Research

My research focusses on the co-evolution of galaxies and their supermassive black holes, in particular the process of quenching whereby galaxies stop forming stars. I wrote a review of the topic in the introduction of the final paper from my thesis, Smethurst et al. (2017) which looked at the environmental dependence of quenching. During my position as research fellow I am focussing on determining whether active black holes (AGN) can cause quenching of star formation in a galaxy due to AGN feedback. I am currently using the SDSS-IV MaNGA survey data to infer the quenching histories of galaxies hosting AGN (selected to be a star formation agnostic sample). The MaNGA survey is an IFU survey which provides spectra in up to 127 mosaic 'spaxels' for each galaxy it targets. Using this data along with a spectral inference code I am currently developing will allow me to determine if AGN are the true cause of quenching in galaxies or their activity is a consequence of another quenching mechanism.
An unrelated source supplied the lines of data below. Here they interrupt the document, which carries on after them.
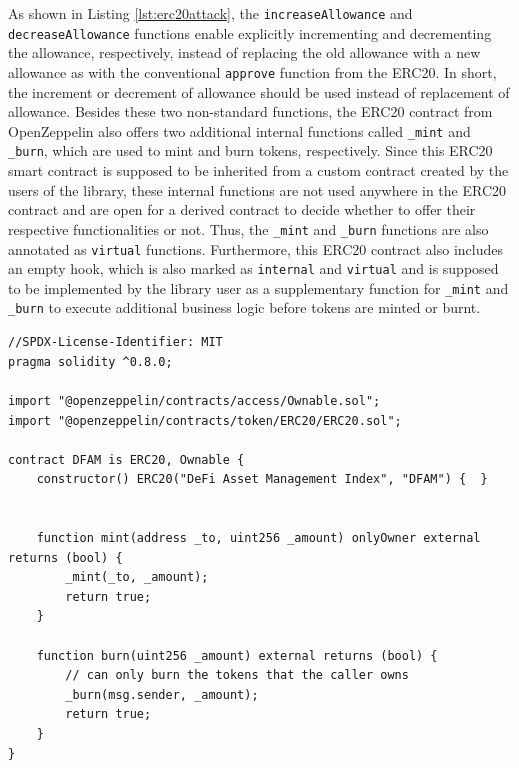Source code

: As shown in Listing \ref{lst:erc20attack}, the \texttt{increaseAllowance} and \texttt{decreaseAllowance} functions enable explicitly incrementing and decrementing the allowance, respectively, instead of replacing the old allowance with a new allowance as with the conventional \texttt{approve} function from the ERC20. In short, the increment or decrement of allowance should be used instead of replacement of allowance. Besides these two non-standard functions, the ERC20 contract from OpenZeppelin also offers two additional internal functions called \texttt{\_mint} and \texttt{\_burn}, which are used to mint and burn tokens, respectively. Since this ERC20 smart contract is supposed to be inherited from a custom contract created by the users of the library, these internal functions are not used anywhere in the ERC20 contract and are open for a derived contract to decide whether to offer their respective functionalities or not. Thus, the \texttt{\_mint} and \texttt{\_burn} functions  are also annotated as \texttt{virtual} functions. Furthermore, this ERC20 contract also includes an empty hook, which is also marked as \texttt{internal} and \texttt{virtual} and is supposed to be implemented by the library user as a supplementary function for \texttt{\_mint} and \texttt{\_burn} to execute additional business logic before tokens are minted or burnt.


\begin{lstlisting}[language=Solidity, label={lst:indextokencontract}, captionpos=b, caption={Solidity code of the \texttt{DFAM} smart contract\\}]
//SPDX-License-Identifier: MIT
pragma solidity ^0.8.0;

import "@openzeppelin/contracts/access/Ownable.sol";
import "@openzeppelin/contracts/token/ERC20/ERC20.sol";

contract DFAM is ERC20, Ownable {
    constructor() ERC20("DeFi Asset Management Index", "DFAM") {  }


    function mint(address _to, uint256 _amount) onlyOwner external returns (bool) {
        _mint(_to, _amount);
        return true;
    }

    function burn(uint256 _amount) external returns (bool) {
        // can only burn the tokens that the caller owns
        _burn(msg.sender, _amount);
        return true;
    }
}
\end{lstlisting}

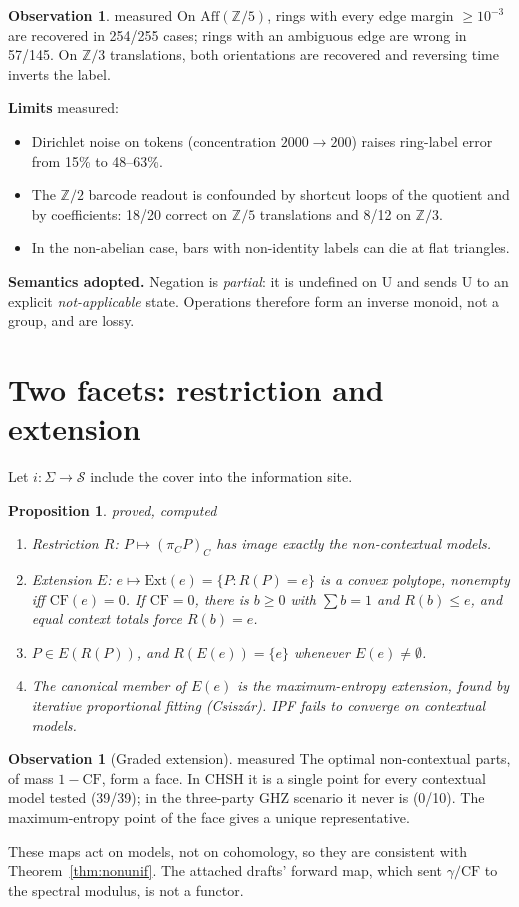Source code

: \documentclass[11pt]{article}
\newtheorem{proposition}[theorem]{Proposition}
\theoremstyle{definition}
\newtheorem{observation}[theorem]{Observation}
\theoremstyle{remark}
\newcommand{\Z}{\mathbb{Z}}
\newcommand{\CF}{\mathrm{CF}}
\newcommand{\Aff}{\mathrm{Aff}}
\newcommand{\st}[1]{\textsf{\small\color{gray}#1}}
\begin{document}
\begin{observation}\label{res:auto20}\st{measured}
On $\Aff(\Z/5)$, rings with every edge margin $\ge10^{-3}$ are recovered in 254/255 cases; rings with an ambiguous edge are wrong in 57/145. On $\Z/3$ translations, both orientations are recovered and reversing time inverts the label.
\end{observation}
\noindent\textbf{Limits} \st{measured}:
\begin{itemize}
  \item Dirichlet noise on tokens (concentration $2000\to200$) raises ring-label error from 15\% to 48--63\%.
  \item The $\Z/2$ barcode readout is confounded by shortcut loops of the quotient and by coefficients: 18/20 correct on $\Z/5$ translations and 8/12 on $\Z/3$.
  \item In the non-abelian case, bars with non-identity labels can die at flat triangles.
\end{itemize}
\noindent\textbf{Semantics adopted.} Negation is \emph{partial}: it is undefined on U and sends U to an explicit \emph{not-applicable} state. Operations therefore form an inverse monoid, not a group, and are lossy.

\section{Two facets: restriction and extension}\label{sec:functors}
Let $i:\Sigma\to\mathcal S$ include the cover into the information site.
\begin{proposition}\label{res:auto21}\st{proved, computed}
\begin{enumerate}
  \item \emph{Restriction} $R$: $P\mapsto(\pi_C P)_C$ has image exactly the non-contextual models.
  \item \emph{Extension} $E$: $e\mapsto\mathrm{Ext}(e)=\{P:R(P)=e\}$ is a convex polytope, nonempty iff $\CF(e)=0$. If $\CF=0$, there is $b\ge0$ with $\sum b=1$ and $R(b)\le e$, and equal context totals force $R(b)=e$.
  \item $P\in E(R(P))$, and $R(E(e))=\{e\}$ whenever $E(e)\ne\emptyset$.
  \item The canonical member of $E(e)$ is the maximum-entropy extension, found by iterative proportional fitting (Csisz\'ar). IPF fails to converge on contextual models.
\end{enumerate}
\end{proposition}
\begin{observation}[Graded extension]\label{res:auto22}\st{measured}
The optimal non-contextual parts, of mass $1-\CF$, form a face. In CHSH it is a single point for every contextual model tested (39/39); in the three-party GHZ scenario it never is (0/10). The maximum-entropy point of the face gives a unique representative.
\end{observation}
\noindent These maps act on models, not on cohomology, so they are consistent with Theorem~\ref{thm:nonunif}. The attached drafts' forward map, which sent $\gamma/\CF$ to the spectral modulus, is not a functor.
\end{document}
Figure 1: Image of an example target galaxy from SDSS (left) showing the hexagonal fibre bundle coverage (magenta) with corresponding data from the MaNGA survey showing the spectral index D4000 (middle, a tracer of stellar age) and equivalent width of the Hα emission line (right, a tracer of star formation) resolved across the galaxy in each of the spaxels.

This work was inspired by a study I completed in my thesis and now published in Smethurst et al. (2016). Using a code I developed, STARPY I inferred the global quenching histories of over 1000 AGN host galaxies in the SDSS using their optical and NUV photometry. This work showed that across the AGN host galaxy population, there is a higher likelihood for rapid, recent quenching to have occurred than in a mass matched sample of currently inactive galaxies. Whilst this is tempting to claim that this inferred quenching is due to the AGN themselves, we need the follow-up work with the MaNGA survey data in order to confirm this.

Figure 2: The difference in the time (left) and rate (right) of quenching in nearby galaxies that host AGN (black, solid) compared to galaxies with inactive SMBHs (red, dashed). The plots are normalised so that the areas underneath the curves are equal. The peaks in the black, solid lines show that recent (∼ 12 Gyr left panel), rapid (∼ 0.1 Gyr right panel) quenching is occurring in the AGN host galaxy population, which is not seen in the inactive galaxy population (red dashed lines), suggesting this quenching may be caused by AGN feedback. Adapted from Figures 4 and 5 in Smethurst et al. (2016).


In Figure 2, you can also see that some AGN host galaxies have quenched slowly, with rates that are more consistent with secular, non-violent processes. This highlights another area of my research, highlighting the importance of non-merger processes in the contribution to black hole growth. In Simmons, Smethurst Lintott (2017) we showed that a population of bulgeless galaxies had measured supermassive black hole masses 2 orders of magnitude higher than predicted by the black hole mass - bulge mass relation. However, their black hole masses were as expected given their total stellar mass. This work was followed up by Martin et al. (2018) who showed that this was also the case when tracing the black hole masses through the merger trees of the Horizon-AGN simulation.

Using STARPY I have also looked at the visual morphological dependence of quenching across a sample of over 126,000 galaxies from the SDSS, published in Smethurst et al. (2015). In this paper I showed that contrary to previous work the Green Valley is NOT a 'red herring'. More recently I have also looked at the kinematic morphology dependence of quenching using STARPY and have found that slow rotators are more likely to quench at a faster rate than fast rotators. This work was undertaken with the MaNGA survey data and has been published in Smethurst et al. (2018).

With my inference code I have been able to study a broad range of different possible quenching mechanisms in order to help understand the bigger picture of galaxy evolution.